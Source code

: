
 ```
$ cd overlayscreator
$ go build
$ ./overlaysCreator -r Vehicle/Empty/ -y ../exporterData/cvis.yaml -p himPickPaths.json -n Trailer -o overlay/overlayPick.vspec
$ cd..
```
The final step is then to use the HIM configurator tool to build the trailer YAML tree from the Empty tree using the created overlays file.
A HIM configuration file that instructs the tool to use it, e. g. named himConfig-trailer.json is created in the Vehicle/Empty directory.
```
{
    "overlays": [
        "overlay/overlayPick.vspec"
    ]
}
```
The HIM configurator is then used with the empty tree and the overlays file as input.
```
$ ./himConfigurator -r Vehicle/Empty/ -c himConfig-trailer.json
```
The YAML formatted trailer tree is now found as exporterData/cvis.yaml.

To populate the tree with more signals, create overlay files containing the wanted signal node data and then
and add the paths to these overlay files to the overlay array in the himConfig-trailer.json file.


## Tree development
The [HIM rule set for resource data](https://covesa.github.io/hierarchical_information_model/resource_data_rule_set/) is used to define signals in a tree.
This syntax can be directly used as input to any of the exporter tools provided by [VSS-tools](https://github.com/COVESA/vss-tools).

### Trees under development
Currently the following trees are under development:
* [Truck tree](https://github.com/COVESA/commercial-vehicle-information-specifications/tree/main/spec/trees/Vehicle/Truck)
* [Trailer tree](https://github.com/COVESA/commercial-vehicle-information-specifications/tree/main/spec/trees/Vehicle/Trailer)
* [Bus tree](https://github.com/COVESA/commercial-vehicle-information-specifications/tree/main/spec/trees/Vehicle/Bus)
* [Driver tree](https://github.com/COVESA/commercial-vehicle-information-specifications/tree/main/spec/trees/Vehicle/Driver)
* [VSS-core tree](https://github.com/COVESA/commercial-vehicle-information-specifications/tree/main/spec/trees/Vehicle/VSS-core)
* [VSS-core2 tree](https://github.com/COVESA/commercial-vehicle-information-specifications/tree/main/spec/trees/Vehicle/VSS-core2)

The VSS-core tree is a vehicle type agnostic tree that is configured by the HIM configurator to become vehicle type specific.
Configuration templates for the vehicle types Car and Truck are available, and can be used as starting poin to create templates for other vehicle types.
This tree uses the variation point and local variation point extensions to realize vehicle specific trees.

WHAT TO WORK ON: Every line in the records that holds the word "commercial" should be copied into the answer.

EXERCISE RESPONSE:
* [Truck tree](https://github.com/COVESA/commercial-vehicle-information-specifications/tree/main/spec/trees/Vehicle/Truck)
* [Trailer tree](https://github.com/COVESA/commercial-vehicle-information-specifications/tree/main/spec/trees/Vehicle/Trailer)
* [Bus tree](https://github.com/COVESA/commercial-vehicle-information-specifications/tree/main/spec/trees/Vehicle/Bus)
* [Driver tree](https://github.com/COVESA/commercial-vehicle-information-specifications/tree/main/spec/trees/Vehicle/Driver)
* [VSS-core tree](https://github.com/COVESA/commercial-vehicle-information-specifications/tree/main/spec/trees/Vehicle/VSS-core)
* [VSS-core2 tree](https://github.com/COVESA/commercial-vehicle-information-specifications/tree/main/spec/trees/Vehicle/VSS-core2)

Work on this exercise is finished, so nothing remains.